▶ **Exercise input**
- Opening Delimiter -

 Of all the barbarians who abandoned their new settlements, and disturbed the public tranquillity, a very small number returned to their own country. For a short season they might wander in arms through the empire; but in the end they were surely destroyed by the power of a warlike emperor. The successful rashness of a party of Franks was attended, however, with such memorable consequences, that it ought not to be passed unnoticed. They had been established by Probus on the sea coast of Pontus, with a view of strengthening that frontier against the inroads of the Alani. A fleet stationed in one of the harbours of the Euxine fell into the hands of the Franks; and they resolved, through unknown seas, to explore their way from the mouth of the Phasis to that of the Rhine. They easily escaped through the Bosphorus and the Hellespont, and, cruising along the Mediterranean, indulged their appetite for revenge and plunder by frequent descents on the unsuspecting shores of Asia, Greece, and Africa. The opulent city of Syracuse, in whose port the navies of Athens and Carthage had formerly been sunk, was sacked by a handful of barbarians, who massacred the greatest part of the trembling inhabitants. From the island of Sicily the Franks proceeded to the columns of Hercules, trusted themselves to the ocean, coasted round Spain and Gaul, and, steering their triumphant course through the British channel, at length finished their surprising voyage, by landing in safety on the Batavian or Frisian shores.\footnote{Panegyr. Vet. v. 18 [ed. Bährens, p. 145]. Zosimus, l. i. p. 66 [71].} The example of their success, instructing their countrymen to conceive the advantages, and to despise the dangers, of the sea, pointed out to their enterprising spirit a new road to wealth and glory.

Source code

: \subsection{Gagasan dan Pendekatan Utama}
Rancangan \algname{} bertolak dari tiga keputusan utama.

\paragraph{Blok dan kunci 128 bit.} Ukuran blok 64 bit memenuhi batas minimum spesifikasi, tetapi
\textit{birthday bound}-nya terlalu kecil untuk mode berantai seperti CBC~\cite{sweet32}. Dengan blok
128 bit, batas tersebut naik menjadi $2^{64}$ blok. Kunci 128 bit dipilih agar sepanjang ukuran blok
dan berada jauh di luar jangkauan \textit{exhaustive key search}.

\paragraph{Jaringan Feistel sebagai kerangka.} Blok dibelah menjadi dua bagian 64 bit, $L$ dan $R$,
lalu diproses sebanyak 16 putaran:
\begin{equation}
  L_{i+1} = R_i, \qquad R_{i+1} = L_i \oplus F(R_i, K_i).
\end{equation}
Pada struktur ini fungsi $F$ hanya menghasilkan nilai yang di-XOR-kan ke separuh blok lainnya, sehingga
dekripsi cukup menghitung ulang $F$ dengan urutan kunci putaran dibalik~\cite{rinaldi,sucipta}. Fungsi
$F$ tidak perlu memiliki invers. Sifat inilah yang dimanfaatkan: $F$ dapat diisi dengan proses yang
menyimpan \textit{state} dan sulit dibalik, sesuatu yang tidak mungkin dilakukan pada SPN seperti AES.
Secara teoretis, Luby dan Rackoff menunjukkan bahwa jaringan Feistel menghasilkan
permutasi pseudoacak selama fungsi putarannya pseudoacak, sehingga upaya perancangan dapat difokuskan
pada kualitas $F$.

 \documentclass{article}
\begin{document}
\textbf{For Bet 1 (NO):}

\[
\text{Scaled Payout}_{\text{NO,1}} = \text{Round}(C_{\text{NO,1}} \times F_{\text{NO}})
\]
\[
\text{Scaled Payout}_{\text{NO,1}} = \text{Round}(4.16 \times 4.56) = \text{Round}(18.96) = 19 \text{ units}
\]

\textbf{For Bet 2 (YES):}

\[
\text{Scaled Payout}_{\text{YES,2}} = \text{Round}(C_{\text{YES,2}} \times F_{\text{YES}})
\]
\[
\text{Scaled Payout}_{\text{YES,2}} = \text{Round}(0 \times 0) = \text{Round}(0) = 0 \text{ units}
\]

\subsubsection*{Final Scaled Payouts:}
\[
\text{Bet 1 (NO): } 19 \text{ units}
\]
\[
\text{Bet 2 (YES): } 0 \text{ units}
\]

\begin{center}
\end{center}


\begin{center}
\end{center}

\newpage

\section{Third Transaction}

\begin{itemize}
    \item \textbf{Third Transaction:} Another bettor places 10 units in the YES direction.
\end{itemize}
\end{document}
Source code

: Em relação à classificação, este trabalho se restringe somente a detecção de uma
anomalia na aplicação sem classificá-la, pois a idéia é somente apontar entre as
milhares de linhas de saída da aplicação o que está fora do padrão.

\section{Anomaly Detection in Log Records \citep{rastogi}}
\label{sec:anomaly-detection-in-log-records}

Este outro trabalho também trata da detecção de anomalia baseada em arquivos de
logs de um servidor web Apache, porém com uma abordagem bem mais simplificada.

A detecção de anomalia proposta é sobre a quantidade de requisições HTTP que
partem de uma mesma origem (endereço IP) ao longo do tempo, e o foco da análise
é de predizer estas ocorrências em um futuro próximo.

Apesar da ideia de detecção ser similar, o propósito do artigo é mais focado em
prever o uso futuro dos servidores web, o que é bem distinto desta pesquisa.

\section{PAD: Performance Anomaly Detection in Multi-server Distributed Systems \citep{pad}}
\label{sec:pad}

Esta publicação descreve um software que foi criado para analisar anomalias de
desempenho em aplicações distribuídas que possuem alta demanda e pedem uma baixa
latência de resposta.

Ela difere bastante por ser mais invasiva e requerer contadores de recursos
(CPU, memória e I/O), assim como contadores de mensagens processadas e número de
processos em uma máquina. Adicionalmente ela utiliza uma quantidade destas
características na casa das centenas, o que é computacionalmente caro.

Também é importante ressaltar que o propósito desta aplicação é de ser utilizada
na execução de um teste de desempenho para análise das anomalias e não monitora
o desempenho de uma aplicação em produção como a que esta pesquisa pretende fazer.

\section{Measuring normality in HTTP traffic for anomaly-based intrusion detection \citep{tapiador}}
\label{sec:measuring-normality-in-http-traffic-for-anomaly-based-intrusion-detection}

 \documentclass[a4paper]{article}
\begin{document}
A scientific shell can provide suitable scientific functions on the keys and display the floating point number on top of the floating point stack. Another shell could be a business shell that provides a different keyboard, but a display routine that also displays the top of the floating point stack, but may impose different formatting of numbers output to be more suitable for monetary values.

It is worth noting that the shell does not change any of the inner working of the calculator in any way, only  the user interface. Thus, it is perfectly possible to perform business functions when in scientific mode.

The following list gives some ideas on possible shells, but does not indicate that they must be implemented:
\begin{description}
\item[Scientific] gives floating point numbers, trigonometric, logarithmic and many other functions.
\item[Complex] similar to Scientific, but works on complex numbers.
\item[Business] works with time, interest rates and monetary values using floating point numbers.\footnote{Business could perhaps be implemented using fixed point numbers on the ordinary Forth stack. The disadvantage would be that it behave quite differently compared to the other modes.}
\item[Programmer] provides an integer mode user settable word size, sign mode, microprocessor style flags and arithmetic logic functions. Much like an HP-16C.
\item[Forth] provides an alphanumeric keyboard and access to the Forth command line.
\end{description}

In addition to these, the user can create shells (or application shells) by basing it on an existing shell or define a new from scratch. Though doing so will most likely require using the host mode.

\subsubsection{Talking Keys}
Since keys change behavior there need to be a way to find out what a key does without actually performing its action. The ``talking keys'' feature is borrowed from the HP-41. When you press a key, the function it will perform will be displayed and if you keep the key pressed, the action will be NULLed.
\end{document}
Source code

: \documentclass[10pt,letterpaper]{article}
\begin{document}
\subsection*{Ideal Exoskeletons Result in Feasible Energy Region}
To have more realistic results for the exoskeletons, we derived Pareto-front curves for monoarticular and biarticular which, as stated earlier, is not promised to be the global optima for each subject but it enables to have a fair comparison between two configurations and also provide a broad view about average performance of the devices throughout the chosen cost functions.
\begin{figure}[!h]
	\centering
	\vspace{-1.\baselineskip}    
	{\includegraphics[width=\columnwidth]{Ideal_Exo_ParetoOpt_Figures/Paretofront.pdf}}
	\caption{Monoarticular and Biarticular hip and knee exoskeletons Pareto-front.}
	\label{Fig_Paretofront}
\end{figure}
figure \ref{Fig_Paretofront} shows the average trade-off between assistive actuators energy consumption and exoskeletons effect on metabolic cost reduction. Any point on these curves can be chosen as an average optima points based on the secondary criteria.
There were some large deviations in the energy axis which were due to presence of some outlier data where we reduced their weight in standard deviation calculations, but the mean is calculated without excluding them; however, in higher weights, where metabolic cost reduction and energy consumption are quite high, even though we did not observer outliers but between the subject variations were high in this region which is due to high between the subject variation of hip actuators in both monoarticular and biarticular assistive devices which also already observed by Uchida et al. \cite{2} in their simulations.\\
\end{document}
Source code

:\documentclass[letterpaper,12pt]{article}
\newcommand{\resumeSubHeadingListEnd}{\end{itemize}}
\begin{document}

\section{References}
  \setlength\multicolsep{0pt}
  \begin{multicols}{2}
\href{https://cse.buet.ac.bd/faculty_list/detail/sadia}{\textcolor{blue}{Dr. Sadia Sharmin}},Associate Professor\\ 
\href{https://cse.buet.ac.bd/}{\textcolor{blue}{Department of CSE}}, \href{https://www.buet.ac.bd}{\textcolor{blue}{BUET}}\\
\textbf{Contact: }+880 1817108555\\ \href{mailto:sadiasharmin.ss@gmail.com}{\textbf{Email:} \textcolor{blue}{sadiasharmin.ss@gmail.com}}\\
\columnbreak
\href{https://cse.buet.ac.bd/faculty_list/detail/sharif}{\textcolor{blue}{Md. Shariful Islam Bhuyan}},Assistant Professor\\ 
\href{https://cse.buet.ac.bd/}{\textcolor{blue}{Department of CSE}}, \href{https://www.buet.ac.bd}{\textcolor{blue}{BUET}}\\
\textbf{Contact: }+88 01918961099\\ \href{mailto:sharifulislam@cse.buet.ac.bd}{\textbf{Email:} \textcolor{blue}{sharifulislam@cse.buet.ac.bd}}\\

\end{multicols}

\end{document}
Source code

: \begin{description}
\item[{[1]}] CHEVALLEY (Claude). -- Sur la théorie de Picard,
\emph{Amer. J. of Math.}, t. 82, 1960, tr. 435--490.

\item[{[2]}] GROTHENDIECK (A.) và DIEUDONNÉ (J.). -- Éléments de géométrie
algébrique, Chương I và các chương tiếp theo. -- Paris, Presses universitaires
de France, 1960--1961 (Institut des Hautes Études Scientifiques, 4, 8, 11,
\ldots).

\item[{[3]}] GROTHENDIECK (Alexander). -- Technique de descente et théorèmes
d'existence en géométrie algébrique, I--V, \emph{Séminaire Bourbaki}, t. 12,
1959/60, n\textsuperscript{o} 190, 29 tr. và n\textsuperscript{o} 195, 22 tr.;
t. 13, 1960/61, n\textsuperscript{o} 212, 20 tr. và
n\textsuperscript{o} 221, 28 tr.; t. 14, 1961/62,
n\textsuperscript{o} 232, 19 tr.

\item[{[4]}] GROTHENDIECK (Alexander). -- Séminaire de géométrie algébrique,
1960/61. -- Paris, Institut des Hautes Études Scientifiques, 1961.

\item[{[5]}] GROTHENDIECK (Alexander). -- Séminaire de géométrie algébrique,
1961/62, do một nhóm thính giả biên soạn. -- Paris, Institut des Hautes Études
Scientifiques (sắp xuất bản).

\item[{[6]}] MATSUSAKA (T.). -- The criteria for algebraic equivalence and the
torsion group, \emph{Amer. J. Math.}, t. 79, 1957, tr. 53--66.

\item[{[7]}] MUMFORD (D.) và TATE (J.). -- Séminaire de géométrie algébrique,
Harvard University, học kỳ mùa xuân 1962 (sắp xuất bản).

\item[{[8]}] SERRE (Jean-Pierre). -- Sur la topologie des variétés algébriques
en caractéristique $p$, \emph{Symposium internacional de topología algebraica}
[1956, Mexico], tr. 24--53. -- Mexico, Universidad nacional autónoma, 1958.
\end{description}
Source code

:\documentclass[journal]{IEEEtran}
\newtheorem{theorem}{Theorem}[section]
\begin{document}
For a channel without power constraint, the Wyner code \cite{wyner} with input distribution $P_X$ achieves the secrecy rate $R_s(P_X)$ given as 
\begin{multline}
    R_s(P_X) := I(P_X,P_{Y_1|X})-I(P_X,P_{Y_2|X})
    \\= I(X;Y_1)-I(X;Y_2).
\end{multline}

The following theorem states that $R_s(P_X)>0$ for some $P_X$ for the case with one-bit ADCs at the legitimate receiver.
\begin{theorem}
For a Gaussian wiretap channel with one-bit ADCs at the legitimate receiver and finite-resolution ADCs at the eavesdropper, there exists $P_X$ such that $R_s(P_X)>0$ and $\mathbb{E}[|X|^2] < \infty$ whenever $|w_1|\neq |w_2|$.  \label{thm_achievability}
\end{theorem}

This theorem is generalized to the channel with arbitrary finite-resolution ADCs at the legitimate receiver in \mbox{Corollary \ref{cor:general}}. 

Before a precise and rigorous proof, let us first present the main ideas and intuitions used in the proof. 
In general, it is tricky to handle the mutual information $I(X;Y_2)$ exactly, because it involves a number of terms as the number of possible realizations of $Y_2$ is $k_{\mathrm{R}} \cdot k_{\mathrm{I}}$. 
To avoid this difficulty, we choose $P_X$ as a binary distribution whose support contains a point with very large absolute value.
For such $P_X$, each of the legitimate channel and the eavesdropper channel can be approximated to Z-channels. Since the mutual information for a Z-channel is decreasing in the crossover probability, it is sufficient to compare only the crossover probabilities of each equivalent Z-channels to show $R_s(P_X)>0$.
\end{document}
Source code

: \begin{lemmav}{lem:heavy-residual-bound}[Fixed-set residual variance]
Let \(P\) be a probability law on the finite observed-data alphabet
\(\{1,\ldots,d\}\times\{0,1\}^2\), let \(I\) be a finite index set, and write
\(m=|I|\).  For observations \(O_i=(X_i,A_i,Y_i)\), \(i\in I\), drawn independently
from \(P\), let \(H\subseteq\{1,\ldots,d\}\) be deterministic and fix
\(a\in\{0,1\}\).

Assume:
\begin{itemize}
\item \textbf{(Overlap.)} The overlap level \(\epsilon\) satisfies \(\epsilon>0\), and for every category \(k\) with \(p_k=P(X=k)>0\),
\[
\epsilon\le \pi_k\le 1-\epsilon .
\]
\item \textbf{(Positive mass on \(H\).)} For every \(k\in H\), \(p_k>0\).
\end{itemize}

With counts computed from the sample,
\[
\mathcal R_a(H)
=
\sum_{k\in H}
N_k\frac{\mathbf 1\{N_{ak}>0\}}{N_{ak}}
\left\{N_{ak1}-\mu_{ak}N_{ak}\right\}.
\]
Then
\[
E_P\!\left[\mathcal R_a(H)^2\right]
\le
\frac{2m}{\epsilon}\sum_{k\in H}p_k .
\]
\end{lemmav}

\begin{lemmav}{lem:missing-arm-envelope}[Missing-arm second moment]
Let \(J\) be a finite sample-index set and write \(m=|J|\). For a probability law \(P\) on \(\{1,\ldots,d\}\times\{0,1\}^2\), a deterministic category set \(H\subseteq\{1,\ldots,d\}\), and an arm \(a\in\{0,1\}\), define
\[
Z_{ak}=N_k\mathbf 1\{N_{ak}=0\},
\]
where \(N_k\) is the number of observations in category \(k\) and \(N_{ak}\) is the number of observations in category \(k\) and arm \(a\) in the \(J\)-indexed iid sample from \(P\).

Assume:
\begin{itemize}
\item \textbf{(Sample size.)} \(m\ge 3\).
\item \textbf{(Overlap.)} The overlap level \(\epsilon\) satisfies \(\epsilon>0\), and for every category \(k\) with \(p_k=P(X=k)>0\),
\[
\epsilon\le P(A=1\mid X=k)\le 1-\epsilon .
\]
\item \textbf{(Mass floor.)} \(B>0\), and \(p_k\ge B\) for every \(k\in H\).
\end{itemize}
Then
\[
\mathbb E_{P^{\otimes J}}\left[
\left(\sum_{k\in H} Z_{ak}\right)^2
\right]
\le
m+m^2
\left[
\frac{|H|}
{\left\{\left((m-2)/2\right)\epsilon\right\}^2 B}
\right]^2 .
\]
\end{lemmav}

- Closing Delimiter -

▶ **Exercise objective**
Scan the material for lines with the word "Séminaire", and copy each line you find.

▶ **Your response**
d'existence en géométrie algébrique, I--V, \emph{Séminaire Bourbaki}, t. 12,
\item[{[4]}] GROTHENDIECK (Alexander). -- Séminaire de géométrie algébrique,
\item[{[5]}] GROTHENDIECK (Alexander). -- Séminaire de géométrie algébrique,
\item[{[7]}] MUMFORD (D.) và TATE (J.). -- Séminaire de géométrie algébrique,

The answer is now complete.